In his speech, Biden referred to the memorable phone call he had with Trudeau after the tumultuous 2020 U.S. elections, his first discussion as new president with a foreign leader.

He also spoke about the strong economic, family, cultural and sporting ties between the two nations, suggesting that we are “two countries sharing one heart.”

Biden quoted John F. Kennedy’s famous address to Parliament in 1961, calling Canada and the U.S. “co-tenants of the same continent, heirs of the same legacy, and fully sovereign associates in the same historic endeavour: to preserve freedom for ourselves and all who wish it.”

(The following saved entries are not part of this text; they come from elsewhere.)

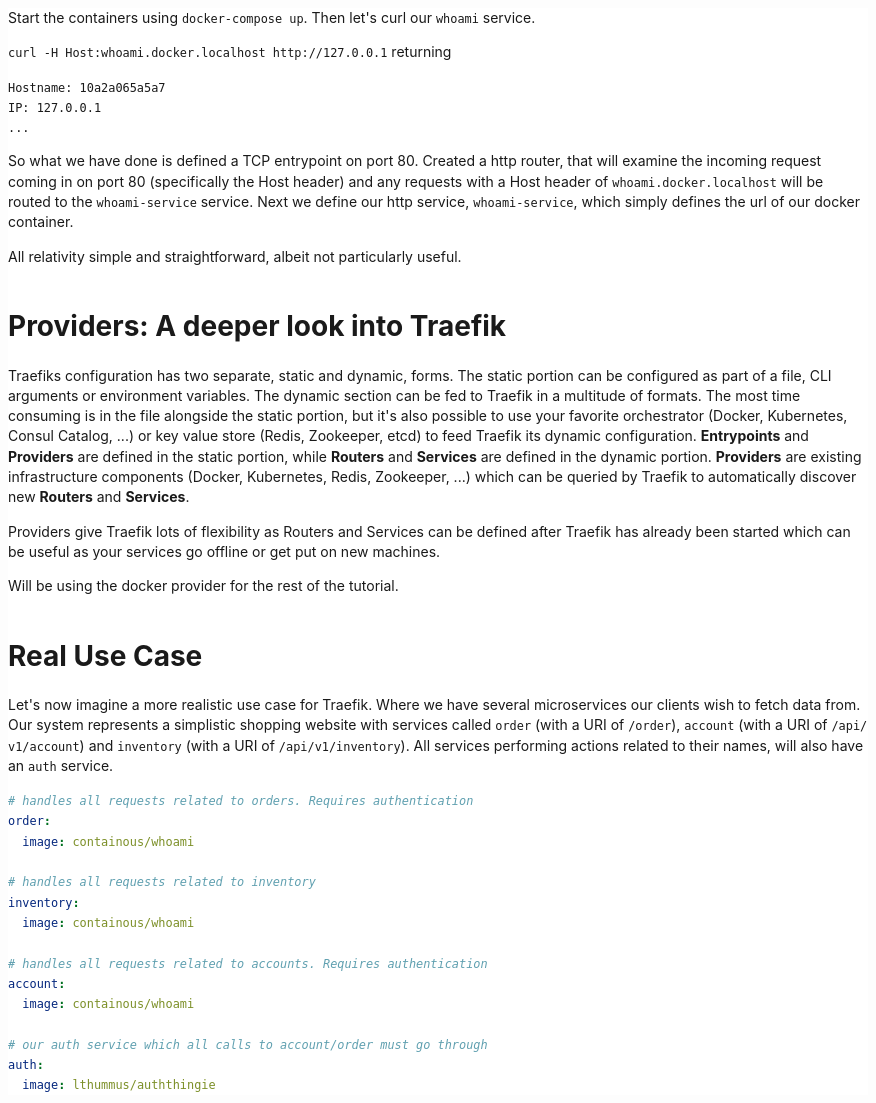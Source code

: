Start the containers using `docker-compose up`. Then let's curl our `whoami` service.

`curl -H Host:whoami.docker.localhost http://127.0.0.1` returning

```
Hostname: 10a2a065a5a7
IP: 127.0.0.1
...
```

So what we have done is defined a TCP entrypoint on port 80. Created a http router, that will examine the incoming request coming in on port 80 (specifically the Host header) and any requests with a Host header of `whoami.docker.localhost` will be routed to the `whoami-service` service. Next we define our http service, `whoami-service`, which simply defines the url of our docker container.

All relativity simple and straightforward, albeit not particularly useful.

# Providers: A deeper look into Traefik

Traefiks configuration has two separate, static and dynamic, forms. The static portion can be configured as part of a file, CLI arguments or environment variables. The dynamic section can be fed to Traefik in a multitude of formats. The most time consuming is in the file alongside the static portion, but it's also possible to use your favorite orchestrator (Docker, Kubernetes, Consul Catalog, ...) or key value store (Redis, Zookeeper, etcd) to feed Traefik its dynamic configuration. **Entrypoints** and **Providers** are defined in the static portion, while **Routers** and **Services** are defined in the dynamic portion. **Providers** are existing infrastructure components (Docker, Kubernetes, Redis, Zookeeper, ...) which can be queried by Traefik to automatically discover new **Routers** and **Services**.

Providers give Traefik lots of flexibility as Routers and Services can be defined after Traefik has already been started which can be useful as your services go offline or get put on new machines.

Will be using the docker provider for the rest of the tutorial.

# Real Use Case

Let's now imagine a more realistic use case for Traefik. Where we have several microservices our clients wish to fetch data from. Our system represents a simplistic shopping website with services called `order` (with a URI of `/order`), `account` (with a URI of `/api/v1/account`) and `inventory` (with a URI of `/api/v1/inventory`). All services performing actions related to their names, will also have an `auth` service.

```yaml
# handles all requests related to orders. Requires authentication
order:
  image: containous/whoami

# handles all requests related to inventory
inventory:
  image: containous/whoami

# handles all requests related to accounts. Requires authentication
account:
  image: containous/whoami

# our auth service which all calls to account/order must go through
auth:
  image: lthummus/auththingie
```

Biden suggested that the two countries have always been “the stronghold of liberty. ” And he praised his country’s neighbours, saying “the U.S. chooses to link its future to Canada because we know we will find no better partner.”

With increasing threats to global security, especially the war in Ukraine, Biden said that “your Peace Tower stands as testament” to Canada’s commitment to peace. Canada and the U.S., he said, share a “responsibility and commitment” to stand up and protect North America as well as supporting their NATO allies.

He closed on a rousing note, saying that “we’re living in an age of possibilities.” And that if Canada and the U.S. “stand together” they will “write the future together.”

In bi-lateral meetings earlier on Friday, held in the Prime Minister’s office, Trudeau and Biden finalized a deal that would crack down on irregular border crossings, like Roxham Road, Que., which have become a popular ways into Canada for asylum seekers. The deal will allow both countries to turn away those who cross any border illegally.

Another item on the agenda between the two allies are concerns that the incentives and tax breaks found in the Inflation Reduction Act will give the U.S. an unfair advantage in attracting clean energy investments out of Canada. And the leaders also planned to discuss other trade issues, climate change, Canada’s defence spending and the war in Ukraine and continued civil unrest in Haiti.